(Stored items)
══════════
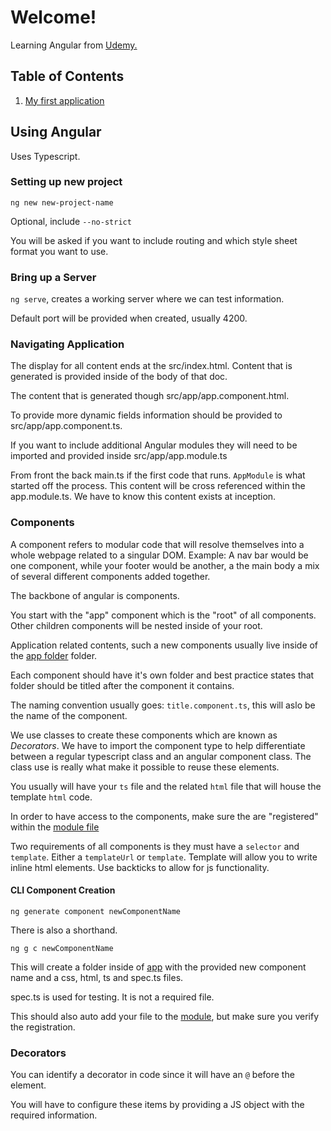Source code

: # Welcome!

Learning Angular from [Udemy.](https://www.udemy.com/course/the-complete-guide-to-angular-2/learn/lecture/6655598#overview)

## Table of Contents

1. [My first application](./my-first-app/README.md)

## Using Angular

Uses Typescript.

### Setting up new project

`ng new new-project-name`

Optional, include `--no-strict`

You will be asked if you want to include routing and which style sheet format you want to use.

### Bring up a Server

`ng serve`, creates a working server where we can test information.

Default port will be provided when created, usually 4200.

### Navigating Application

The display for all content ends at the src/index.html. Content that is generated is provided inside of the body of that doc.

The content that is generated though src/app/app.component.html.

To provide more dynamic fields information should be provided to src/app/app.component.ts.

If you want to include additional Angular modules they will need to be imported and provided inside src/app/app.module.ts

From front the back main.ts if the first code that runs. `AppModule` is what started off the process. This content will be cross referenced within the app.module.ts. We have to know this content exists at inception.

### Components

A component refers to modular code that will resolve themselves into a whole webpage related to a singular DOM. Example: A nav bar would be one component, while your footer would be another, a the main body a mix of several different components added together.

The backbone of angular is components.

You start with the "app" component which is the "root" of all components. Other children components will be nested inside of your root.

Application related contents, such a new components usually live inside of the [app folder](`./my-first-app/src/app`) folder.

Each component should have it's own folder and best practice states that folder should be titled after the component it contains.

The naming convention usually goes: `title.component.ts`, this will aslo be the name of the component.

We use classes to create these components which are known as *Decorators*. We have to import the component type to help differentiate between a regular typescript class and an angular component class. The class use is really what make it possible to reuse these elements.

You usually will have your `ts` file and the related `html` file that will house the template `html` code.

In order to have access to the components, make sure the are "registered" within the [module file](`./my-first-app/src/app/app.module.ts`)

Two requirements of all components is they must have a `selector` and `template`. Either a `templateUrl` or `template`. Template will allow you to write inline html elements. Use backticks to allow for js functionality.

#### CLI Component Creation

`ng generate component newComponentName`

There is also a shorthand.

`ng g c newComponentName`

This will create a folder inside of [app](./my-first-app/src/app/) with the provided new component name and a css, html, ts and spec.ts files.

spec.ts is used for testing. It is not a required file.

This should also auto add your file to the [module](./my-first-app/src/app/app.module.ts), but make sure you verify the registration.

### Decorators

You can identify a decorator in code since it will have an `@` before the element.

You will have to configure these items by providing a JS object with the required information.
══════════
Problem description =>
Could you restate each record word for word, keeping the pictures out?

Expected output =>
Source code

: # Welcome!

Learning Angular from [Udemy.](https://www.udemy.com/course/the-complete-guide-to-angular-2/learn/lecture/6655598#overview)

## Table of Contents

1. [My first application](./my-first-app/README.md)

## Using Angular

Uses Typescript.

### Setting up new project

`ng new new-project-name`

Optional, include `--no-strict`

You will be asked if you want to include routing and which style sheet format you want to use.

### Bring up a Server

`ng serve`, creates a working server where we can test information.

Default port will be provided when created, usually 4200.

### Navigating Application

The display for all content ends at the src/index.html. Content that is generated is provided inside of the body of that doc.

The content that is generated though src/app/app.component.html.

To provide more dynamic fields information should be provided to src/app/app.component.ts.

If you want to include additional Angular modules they will need to be imported and provided inside src/app/app.module.ts

From front the back main.ts if the first code that runs. `AppModule` is what started off the process. This content will be cross referenced within the app.module.ts. We have to know this content exists at inception.

### Components

A component refers to modular code that will resolve themselves into a whole webpage related to a singular DOM. Example: A nav bar would be one component, while your footer would be another, a the main body a mix of several different components added together.

The backbone of angular is components.

You start with the "app" component which is the "root" of all components. Other children components will be nested inside of your root.

Application related contents, such a new components usually live inside of the [app folder](`./my-first-app/src/app`) folder.

Each component should have it's own folder and best practice states that folder should be titled after the component it contains.

The naming convention usually goes: `title.component.ts`, this will aslo be the name of the component.

We use classes to create these components which are known as *Decorators*. We have to import the component type to help differentiate between a regular typescript class and an angular component class. The class use is really what make it possible to reuse these elements.

You usually will have your `ts` file and the related `html` file that will house the template `html` code.

In order to have access to the components, make sure the are "registered" within the [module file](`./my-first-app/src/app/app.module.ts`)

Two requirements of all components is they must have a `selector` and `template`. Either a `templateUrl` or `template`. Template will allow you to write inline html elements. Use backticks to allow for js functionality.

#### CLI Component Creation

`ng generate component newComponentName`

There is also a shorthand.

`ng g c newComponentName`

This will create a folder inside of [app](./my-first-app/src/app/) with the provided new component name and a css, html, ts and spec.ts files.

spec.ts is used for testing. It is not a required file.

This should also auto add your file to the [module](./my-first-app/src/app/app.module.ts), but make sure you verify the registration.

### Decorators

You can identify a decorator in code since it will have an `@` before the element.

You will have to configure these items by providing a JS object with the required information.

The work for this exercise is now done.